Progesterone reduces the expression of spinal cyclooxygenase-2 and inducible nitric oxide synthase and prevents allodynia in a rat model of central neuropathic pain

CORONEL MF; LABOMBARDA F; DE NICOLA AF; GONZALEZ S

European Journal of Pain

Wiley

Año: 2014 vol. 18 p. 348 - 359

1532-2149

Abstract Background: Spinal cord injury (SCI) results in the development of chronic pain that is refractory to conventional treatment. Progesterone, a neuroprotective steroid, may offer a promising perspective in pain modulation after central injury. Here we explore the impact of progesterone administration on the post-injury inflammatory cascade involving the enzymes cyclooxygenase-2 (COX-2) and inducible nitric oxide synthase (iNOS) at the spinal cord level. We also analyze pain behaviors, the profile of glial cell activation, and IkB-alpha mRNA levels, as an index of NFkB transactivation. Methods: We used biochemical, immunohistochemical and molecular techniques, as well as behavioral studies, to investigate the effects of progesterone in a well-characterized model of central neuropathic pain. Results: Injured animals receiving progesterone presented reduced mRNA levels of the proinflammatory enzymes, as well as decreased COX-2 activity and nitrite levels, as compared to vehicle-treated injured rats. Further, animals receiving the steroid exhibited lower levels of IkB-alpha mRNA, suggesting decreased NFkB transactivation.

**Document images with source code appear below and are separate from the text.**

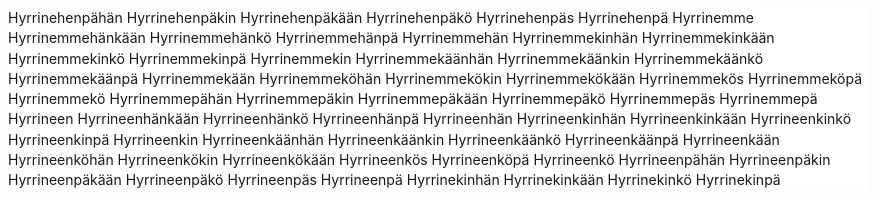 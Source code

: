 Hyrrinehenpähän
Hyrrinehenpäkin
Hyrrinehenpäkään
Hyrrinehenpäkö
Hyrrinehenpäs
Hyrrinehenpä
Hyrrinemme
Hyrrinemmehänkään
Hyrrinemmehänkö
Hyrrinemmehänpä
Hyrrinemmehän
Hyrrinemmekinhän
Hyrrinemmekinkään
Hyrrinemmekinkö
Hyrrinemmekinpä
Hyrrinemmekin
Hyrrinemmekäänhän
Hyrrinemmekäänkin
Hyrrinemmekäänkö
Hyrrinemmekäänpä
Hyrrinemmekään
Hyrrinemmeköhän
Hyrrinemmekökin
Hyrrinemmekökään
Hyrrinemmekös
Hyrrinemmeköpä
Hyrrinemmekö
Hyrrinemmepähän
Hyrrinemmepäkin
Hyrrinemmepäkään
Hyrrinemmepäkö
Hyrrinemmepäs
Hyrrinemmepä
Hyrrineen
Hyrrineenhänkään
Hyrrineenhänkö
Hyrrineenhänpä
Hyrrineenhän
Hyrrineenkinhän
Hyrrineenkinkään
Hyrrineenkinkö
Hyrrineenkinpä
Hyrrineenkin
Hyrrineenkäänhän
Hyrrineenkäänkin
Hyrrineenkäänkö
Hyrrineenkäänpä
Hyrrineenkään
Hyrrineenköhän
Hyrrineenkökin
Hyrrineenkökään
Hyrrineenkös
Hyrrineenköpä
Hyrrineenkö
Hyrrineenpähän
Hyrrineenpäkin
Hyrrineenpäkään
Hyrrineenpäkö
Hyrrineenpäs
Hyrrineenpä
Hyrrinekinhän
Hyrrinekinkään
Hyrrinekinkö
Hyrrinekinpä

Progesterone administration also attenuated the injury-induced increase in the number of GFAP and OX-42 positive cells both at early and late time points after injury, and prevented the development of mechanical and thermal allodynia. Further, when injured rats received early progesterone administration for a critical period of time after injury, they did not display allodynic behaviors even after the treatment had stopped. Conclusions: Our results suggest that progesterone, by modulating early neuroinflammatory events triggered after SCI, may represent a useful strategy to prevent the development of central chronic pain.